Personal information
- Full name: James Rooney
- Date of birth: 10 December 1945 (age 80)
- Place of birth: Dundee, Scotland
- Position: Left winger

Senior career*
- Years: Team / Apps / (Gls)
- 1964–1965: Lochee Harp
- 1965–1967: Peterborough United / 7 / (2)
- 1967–1968: Montrose / 13 / (1)
- 1968–1969: Essendon Lions
- 1970–1971: Prague
- 1972–1976: APIA Leichhardt
- 1977–1978: Marconi / 52 / (11)
- 1979–1981: Heidelberg United / 93 / (5)

International career
- 1970–1980: Australia / 57 / (20)

= Jimmy Rooney =

Footballer (born 1945)

James Rooney (born 10 December 1945) is a former professional footballer who played as a left winger. Born in Scotland, he played for the Australia national team at international level and was member of the squad at the 1974 FIFA World Cup.

==Biography==
Rooney played first-team football with Lochee Harp, Peterborough United and Montrose F.C. in the United Kingdom, before emigrating to Melbourne, Australia in the late 1960s. He was an instant success there with Ukrainian Essendon Lions before transferring to Sydney to join the Prague club in 1970, and later playing at APIA Leichhardt, in the New South Wales First Division. In 1977, with APIA not joining the newly formed National Soccer League, Rooney joined Marconi Fairfield for two seasons, before moving back to Victoria where he played with Fitzroy Alexander and Croydon City Arrows.

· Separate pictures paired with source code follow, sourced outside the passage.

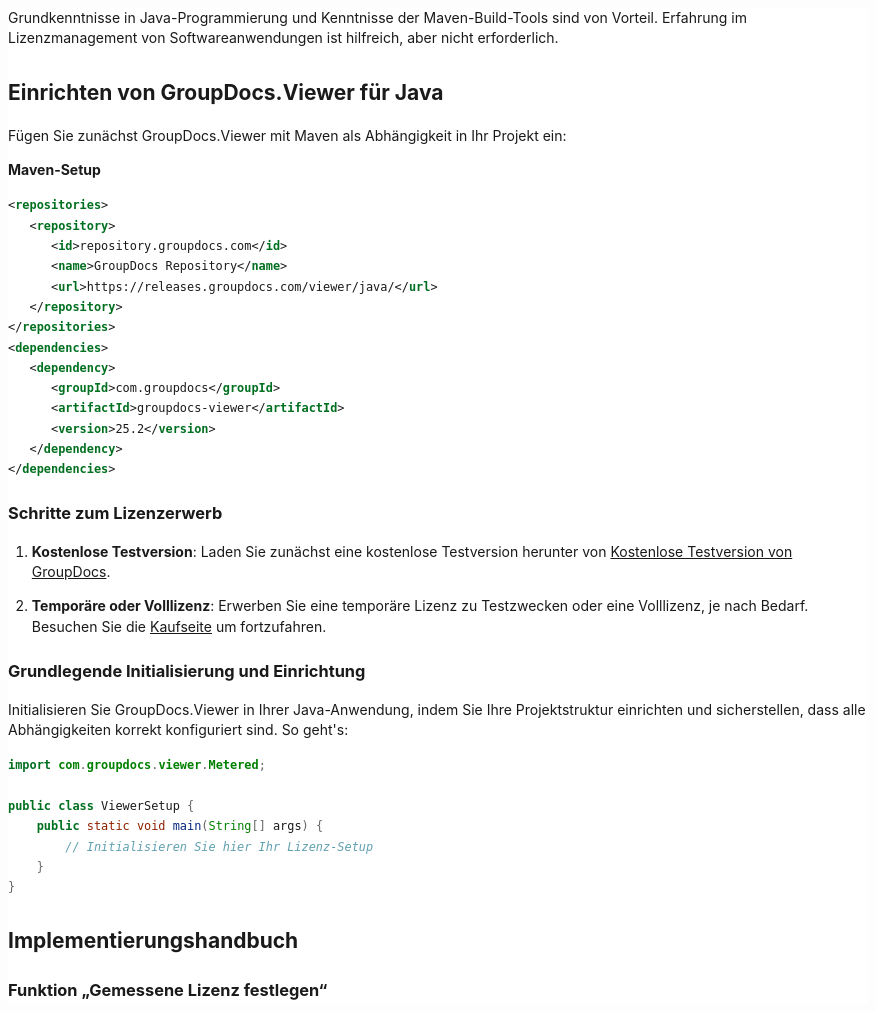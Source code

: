 Grundkenntnisse in Java-Programmierung und Kenntnisse der Maven-Build-Tools sind von Vorteil. Erfahrung im Lizenzmanagement von Softwareanwendungen ist hilfreich, aber nicht erforderlich.

## Einrichten von GroupDocs.Viewer für Java

Fügen Sie zunächst GroupDocs.Viewer mit Maven als Abhängigkeit in Ihr Projekt ein:

**Maven-Setup**

```xml
<repositories>
   <repository>
      <id>repository.groupdocs.com</id>
      <name>GroupDocs Repository</name>
      <url>https://releases.groupdocs.com/viewer/java/</url>
   </repository>
</repositories>
<dependencies>
   <dependency>
      <groupId>com.groupdocs</groupId>
      <artifactId>groupdocs-viewer</artifactId>
      <version>25.2</version>
   </dependency>
</dependencies>
```

### Schritte zum Lizenzerwerb

1. **Kostenlose Testversion**: Laden Sie zunächst eine kostenlose Testversion herunter von [Kostenlose Testversion von GroupDocs](https://releases.groupdocs.com/viewer/java/).

2. **Temporäre oder Volllizenz**: Erwerben Sie eine temporäre Lizenz zu Testzwecken oder eine Volllizenz, je nach Bedarf. Besuchen Sie die [Kaufseite](https://purchase.groupdocs.com/buy) um fortzufahren.

### Grundlegende Initialisierung und Einrichtung

Initialisieren Sie GroupDocs.Viewer in Ihrer Java-Anwendung, indem Sie Ihre Projektstruktur einrichten und sicherstellen, dass alle Abhängigkeiten korrekt konfiguriert sind. So geht's:

```java
import com.groupdocs.viewer.Metered;

public class ViewerSetup {
    public static void main(String[] args) {
        // Initialisieren Sie hier Ihr Lizenz-Setup
    }
}
```

## Implementierungshandbuch

### Funktion „Gemessene Lizenz festlegen“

Rooney made his Australian debut against an England XI in 1971, going on play 57 times for his country (although he also accrued caps in "B" team fixtures, bringing the total to 102) in a career spanning a decade. He was Australia's first-choice midfielder in the 1974 FIFA World Cup campaign, earning himself many admirers for his hard tackling and ball distribution. The Jimmy Rooney Medal, awarded from 1992 onwards to the man of the match in the Victorian Premier League Grand Final, was named in his honour.

Rooney has recently settled to a managerial role of the Victorian senior team, Eastern Lions, and also hosts a junior training program. He was also the head coach of the first eleven soccer team at St Kevin's College, Melbourne, Australia. In his second season in charge in 2009, he delivered the APS soccer premiership to the school, ending a nine-year drought.

In 2018, Rooney was signed as Manager of the St. Kevin's Old Boys Soccer Club.

Rale Rasic gave his first Australian cap versus the touring British club in 1971 and also he turned into a fixture at the national side contributing up to this World Cup in 1974, playing midfield alongside a second Scot, Jimmy Mackay. The set has been that the engine part of this Socceroos, mixing substantial work-rates with incisive distribution and also the skill to alter a match using an act of brilliance as it had been wanted.

Jimmy Rooney was a portion of this Socceroos team that qualified for its World Cup for the first time in 1974 and performed all three games from West Germany. He had been restricted to 102 instances by Australia (57 A internationals) and then captained both sides in a few situations. He also scored some memorable goals from the gold and green, for example, a contrary to Santos of both Brazil along with the powerful Pele. Jimmy Rooney Performed at the National Soccer League year for Marconi and then for Fitzroy United Alexander. He chose to play with club level and also place an advanced training academy in Springvale using Gus McLeod, mixing this with turning outside to Hamlyn Rangers who played in Geelong City.

Jimmy Rooney was deeply engaged with the match, training and instruction in Eastern Lions, the combined outdated Scotch-Waverley team at Victoria's State League Division 2, together with a longtime close friend, Jimmy Williams, accomplishing promotion in 2012.

Rooney received the Medal of the Order of Australia in June 2025.